Module 10-1 (2023)
Introduction to Bivariate Data
Observing the relationship between two numerical variables (e.g., height and weight).
Aim is to understand how one numerical variable responds to changes in another.
Variables Definitions
Response Variable (Dependent Variable)
A variable that changes in response to the independent variable.
Denoted as y.
Independent Variable (Explanatory Variable)
A variable used to explain changes in the dependent variable.
Denoted as x.
Acts independently to cause differences in the response variable y.
Examples of Variables
Example 1:
Effect of rainfall on crop yield.
X = amount of rainfall (independent variable).
Y = crop yield (dependent variable).
Example 2:
Effect of midterm score on final grade.
X = midterm score (independent variable).
Y = final grade (dependent variable).
Data Recording and Visualization
Data for two numerical variables should be recorded as pairs (X, Y).
Use scatter plots to visualize these bivariate observations:
X-axis: Independent variable (x).
Y-axis: Dependent variable (y).
Plot data points based on bivariate observations (e.g., (x1, y1), (x2, y2)).
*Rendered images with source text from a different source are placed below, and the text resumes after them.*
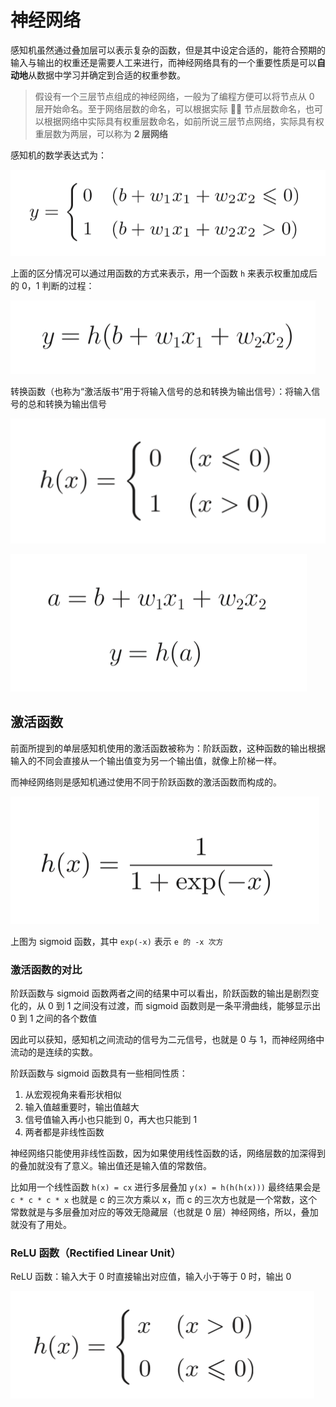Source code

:# 神经网络

感知机虽然通过叠加层可以表示复杂的函数，但是其中设定合适的，能符合预期的输入与输出的权重还是需要人工来进行，而神经网络具有的一个重要性质是可以**自动地**从数据中学习并确定到合适的权重参数。

> 假设有一个三层节点组成的神经网络，一般为了编程方便可以将节点从 0 层开始命名。至于网络层数的命名，可以根据实际  节点层数命名，也可以根据网络中实际具有权重层数命名，如前所说三层节点网络，实际具有权重层数为两层，可以称为 **2 层网络**

感知机的数学表达式为：

![感知机表达式](assets/2019-01-14-07-47-15.png)

上面的区分情况可以通过用函数的方式来表示，用一个函数 `h` 来表示权重加成后的 0，1 判断的过程：

![修改后的感知机表达式](assets/2019-01-14-07-50-26.png)

转换函数（也称为“激活版书”用于将输入信号的总和转换为输出信号）：将输入信号的总和转换为输出信号

![转换函数](assets/2019-01-14-07-51-07.png)

![前述式子变体](assets/2019-01-16-07-22-24.png)

## 激活函数

前面所提到的单层感知机使用的激活函数被称为：阶跃函数，这种函数的输出根据输入的不同会直接从一个输出值变为另一个输出值，就像上阶梯一样。

而神经网络则是感知机通过使用不同于阶跃函数的激活函数而构成的。

![sigmoid 函数](assets/2019-01-16-07-33-58.png)

上图为 sigmoid 函数，其中 `exp(-x)` 表示 `e 的 -x 次方`

### 激活函数的对比

阶跃函数与 sigmoid 函数两者之间的结果中可以看出，阶跃函数的输出是剧烈变化的，从 0 到 1 之间没有过渡，而 sigmoid 函数则是一条平滑曲线，能够显示出 0 到 1 之间的各个数值

因此可以获知，感知机之间流动的信号为二元信号，也就是 0 与 1，而神经网络中流动的是连续的实数。

阶跃函数与 sigmoid 函数具有一些相同性质：

1. 从宏观视角来看形状相似
2. 输入值越重要时，输出值越大
3. 信号值输入再小也只能到 0，再大也只能到 1
4. 两者都是非线性函数

神经网络只能使用非线性函数，因为如果使用线性函数的话，网络层数的加深得到的叠加就没有了意义。输出值还是输入值的常数倍。

比如用一个线性函数 `h(x) = cx` 进行多层叠加 `y(x) = h(h(h(x)))` 最终结果会是 `c * c * c * x` 也就是 c 的三次方乘以 x，而 c 的三次方也就是一个常数，这个常数就是与多层叠加对应的等效无隐藏层（也就是 0 层）神经网络，所以，叠加就没有了用处。

### ReLU 函数（Rectified Linear Unit）

ReLU 函数：输入大于 0 时直接输出对应值，输入小于等于 0 时，输出 0

![ReLU 函数表示](assets/2019-01-21-08-18-29.png)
Evaluating Relationships in Scatter Plots
Example: Does schooling affect salary?
X = years of schooling.
Y = salary.
Scatter plots show relationships and can indicate differences among age groups by using different symbols for data points.
Examining Scatterplots
1. Direction of Relationship
Positive Association: as X increases, Y also increases.
Negative Association: as X increases, Y decreases.
2. Form of Relationship
Linear: points follow a straight line.
Curvilinear: points follow a curved line.
Clustered data: points are loose and hard to identify a trend.
3. Strength of Relationship
Strong linear relationship: data points closely align with a linear trend.
Moderate linear relationship: data points are somewhat clustered around a trend line.
Weak relationship: data points are scattered with no clear trend.
Outliers
Observations that deviate significantly from overall pattern.
Could mislead interpretations of the relationship.
Correlation Coefficient
Measures strength and direction of linear relationships between two numerical variables.
Denoted by r (or R).
Ranges from -1 to 1:
r = 1: Perfect positive linear correlation.
r = -1: Perfect negative linear correlation.
r = 0: No linear correlation.
Calculated using means and standard deviations: sensitive to outliers.
Interpreting Correlation Coefficient
Positive Correlation (r > 0)
Indicates positive association, where increases in X lead to increases in Y.
Example: Years of schooling (X) and salary (Y) have r = 0.9941, indicating strong positive linear relationship.
Negative Correlation (r < 0)
Indicates negative association, where increases in X lead to decreases in Y.
Correlation Coefficient Characteristics
Symmetrical: Switching X and Y does not change the r value.
Dimensionless: Has no units, purely a numerical signifier.
Assess strength using the absolute value of r:
Close to 1 indicates strong relation, close to 0 indicates weak relation.
Correlation does not imply causation:
Correlation can exist due to lurking variables.
Lurking Variables and Causation
Lurking Variables: Hidden influences that affect both x and y.
Example: Association between years of schooling and salary does not imply causation (factors like experience, company size affect salary).
Correct conclusions require controlling for all lurking variables.
Conclusion
Need scatter plot to confirm linearity before using correlation coefficient.
Strong positive correlation noted between years of schooling and salary.
Important to refrain from assuming causation based solely on correlation.